Writing about people entails more than accommodating them on some
psychological continuum; it is about skill in conveying character,
and a fascination with the factors that foster it and the chance
happenings that inflect it. Strangio, for example, mentions a Sunbury
schoolmaster, John Rogers, whom fourteen-year-old Cairns esteemed,
and who gave him a copy of William Morris's News from Nowhere,
or An Epoch of Rest (1890). It was Cairns's first real exposure
to political thought, and should be a powerful moment in the story.

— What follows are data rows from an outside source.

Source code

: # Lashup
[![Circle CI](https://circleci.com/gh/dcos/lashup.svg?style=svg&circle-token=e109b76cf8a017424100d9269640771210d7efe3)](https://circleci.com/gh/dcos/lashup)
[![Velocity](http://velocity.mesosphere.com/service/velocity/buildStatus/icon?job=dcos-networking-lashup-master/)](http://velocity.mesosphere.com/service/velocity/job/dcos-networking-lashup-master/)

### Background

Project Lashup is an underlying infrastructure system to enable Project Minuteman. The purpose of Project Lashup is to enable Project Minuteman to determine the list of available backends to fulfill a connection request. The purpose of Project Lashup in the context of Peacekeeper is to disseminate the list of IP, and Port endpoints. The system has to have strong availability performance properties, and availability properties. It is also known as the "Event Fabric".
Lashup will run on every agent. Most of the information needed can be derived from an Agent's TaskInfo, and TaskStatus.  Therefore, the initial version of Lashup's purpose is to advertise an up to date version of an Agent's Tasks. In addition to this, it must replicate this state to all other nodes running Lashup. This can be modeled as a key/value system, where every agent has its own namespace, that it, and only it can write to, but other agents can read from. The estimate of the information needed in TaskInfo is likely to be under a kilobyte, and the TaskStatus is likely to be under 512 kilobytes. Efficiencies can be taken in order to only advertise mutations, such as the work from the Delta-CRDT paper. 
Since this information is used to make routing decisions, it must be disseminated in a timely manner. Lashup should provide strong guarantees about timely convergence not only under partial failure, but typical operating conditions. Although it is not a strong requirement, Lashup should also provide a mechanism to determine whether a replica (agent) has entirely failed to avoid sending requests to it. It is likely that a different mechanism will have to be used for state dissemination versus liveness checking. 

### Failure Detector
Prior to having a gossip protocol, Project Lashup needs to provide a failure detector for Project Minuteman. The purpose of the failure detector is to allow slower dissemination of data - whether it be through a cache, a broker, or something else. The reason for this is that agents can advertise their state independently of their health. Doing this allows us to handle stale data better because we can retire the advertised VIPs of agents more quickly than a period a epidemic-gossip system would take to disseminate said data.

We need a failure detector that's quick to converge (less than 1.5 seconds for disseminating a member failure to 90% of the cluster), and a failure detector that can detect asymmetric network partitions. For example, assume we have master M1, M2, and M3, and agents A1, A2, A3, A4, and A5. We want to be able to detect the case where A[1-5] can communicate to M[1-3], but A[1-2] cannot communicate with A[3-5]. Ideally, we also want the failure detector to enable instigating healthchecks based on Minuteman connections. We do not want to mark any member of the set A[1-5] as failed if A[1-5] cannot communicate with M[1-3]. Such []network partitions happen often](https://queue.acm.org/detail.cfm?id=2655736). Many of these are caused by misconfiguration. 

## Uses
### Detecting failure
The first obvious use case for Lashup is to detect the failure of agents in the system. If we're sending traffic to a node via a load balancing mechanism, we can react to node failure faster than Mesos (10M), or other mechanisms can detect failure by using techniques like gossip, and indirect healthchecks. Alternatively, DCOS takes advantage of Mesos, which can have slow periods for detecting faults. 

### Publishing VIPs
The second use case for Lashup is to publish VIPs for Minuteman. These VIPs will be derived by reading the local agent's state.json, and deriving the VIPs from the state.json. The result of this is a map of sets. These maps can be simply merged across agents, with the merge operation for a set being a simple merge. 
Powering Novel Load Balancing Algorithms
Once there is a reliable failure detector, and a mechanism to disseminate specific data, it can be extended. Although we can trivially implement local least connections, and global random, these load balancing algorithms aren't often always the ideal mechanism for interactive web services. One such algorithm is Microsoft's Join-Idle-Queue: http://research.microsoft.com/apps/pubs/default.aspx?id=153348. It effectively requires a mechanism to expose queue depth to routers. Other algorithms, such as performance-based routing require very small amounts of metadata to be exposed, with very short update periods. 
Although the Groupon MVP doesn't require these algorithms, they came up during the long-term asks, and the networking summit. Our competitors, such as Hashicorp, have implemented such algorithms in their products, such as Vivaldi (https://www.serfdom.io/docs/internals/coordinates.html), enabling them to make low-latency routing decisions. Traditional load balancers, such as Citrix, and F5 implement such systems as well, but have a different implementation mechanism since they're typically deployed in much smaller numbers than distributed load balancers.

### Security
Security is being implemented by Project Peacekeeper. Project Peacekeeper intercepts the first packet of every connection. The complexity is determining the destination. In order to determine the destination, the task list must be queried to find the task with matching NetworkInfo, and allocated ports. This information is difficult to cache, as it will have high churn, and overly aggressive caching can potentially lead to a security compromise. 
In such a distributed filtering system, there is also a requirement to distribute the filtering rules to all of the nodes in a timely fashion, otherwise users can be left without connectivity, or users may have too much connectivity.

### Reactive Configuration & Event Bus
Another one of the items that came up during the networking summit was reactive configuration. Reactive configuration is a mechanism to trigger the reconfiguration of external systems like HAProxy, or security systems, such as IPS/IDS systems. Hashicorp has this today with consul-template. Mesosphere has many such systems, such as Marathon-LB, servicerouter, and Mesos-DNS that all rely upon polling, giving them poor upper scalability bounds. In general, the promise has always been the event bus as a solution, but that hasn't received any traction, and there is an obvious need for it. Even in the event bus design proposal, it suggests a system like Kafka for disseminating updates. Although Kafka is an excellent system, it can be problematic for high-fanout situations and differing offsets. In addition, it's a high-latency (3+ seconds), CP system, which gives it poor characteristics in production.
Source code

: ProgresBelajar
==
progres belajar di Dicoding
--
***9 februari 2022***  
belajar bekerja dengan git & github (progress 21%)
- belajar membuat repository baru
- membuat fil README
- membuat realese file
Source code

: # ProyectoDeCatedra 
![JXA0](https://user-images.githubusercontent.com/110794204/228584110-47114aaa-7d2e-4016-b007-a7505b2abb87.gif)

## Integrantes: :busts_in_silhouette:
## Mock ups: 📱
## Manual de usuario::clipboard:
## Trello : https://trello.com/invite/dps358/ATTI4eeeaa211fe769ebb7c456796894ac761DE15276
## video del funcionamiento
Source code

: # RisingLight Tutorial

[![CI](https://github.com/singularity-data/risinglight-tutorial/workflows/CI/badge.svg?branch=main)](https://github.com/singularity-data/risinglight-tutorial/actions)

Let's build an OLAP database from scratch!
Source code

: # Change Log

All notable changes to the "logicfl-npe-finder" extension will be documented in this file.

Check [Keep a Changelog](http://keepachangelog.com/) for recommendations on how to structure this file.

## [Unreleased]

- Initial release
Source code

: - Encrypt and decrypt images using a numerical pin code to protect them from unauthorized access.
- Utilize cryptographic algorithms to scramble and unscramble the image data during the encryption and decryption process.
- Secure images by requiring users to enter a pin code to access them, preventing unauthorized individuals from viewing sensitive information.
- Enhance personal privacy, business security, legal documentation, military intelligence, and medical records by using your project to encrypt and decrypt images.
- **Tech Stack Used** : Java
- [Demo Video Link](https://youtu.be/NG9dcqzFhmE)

An alert narrator might be struck that Cairns's introduction to
socialism came not through a union pamphlet or a tract on political
economy, but through a utopian novel, given Cairns's subsequent
infatuation with various New Jerusalems. This narrator might also
note that Morris wrote News from Nowhere even as his six-year-old
Socialist League fell apart, given that Cairns was to find the path
to utopia similarly torrid. Perhaps we could learn more about the
utopian tradition of which News from Nowhere was a part,
for Morris's perfected pastoral England was a response to Edward
Bellamy's Looking Back 2000-1887 (1888), which had projected
a future world that was stark, impersonal and bureaucratic. Perhaps
we could learn something of Australia's particular place in utopian
thinking: here I am recalling Marilyn Butler's provocative Deakin
Lecture, 'Facing Two Oceans', last year. Something. Anything. But
Rogers, Morris and News from Nowhere go straight back to
nowhere in a paragraph.
Chances are that you're either nodding agreement at the moment,
or composing an outraged letter to the editor, so further comment
is superfluous. Essentially, Paul Strangio has completed a quite
satisfactory thesis. But it's a thesis. And a thesis is a research
assignment completed in pursuance of a qualification, involving
perusal by one or more examiners. It is, in other words, an academic
talking to other academics, usually in the clunking, creaking, monotonous
vernacular of modern Humanities departments. Keeper of the Faith
stands a better chance than most réchauffé
Ph.Ds of reaching an audience beyond the groves of academe. Cairns
still enjoys great goodwill in his generation and, if the atmosphere
at Trades Hall was anything to go by, tales of political disillusionment
strike a particular chord with erstwhile true believers these days.
But the reason I remember Jim Cairns's letter all these years later
is because it was personal, arresting, distinctive, unusual: all
the things that his biography isn't.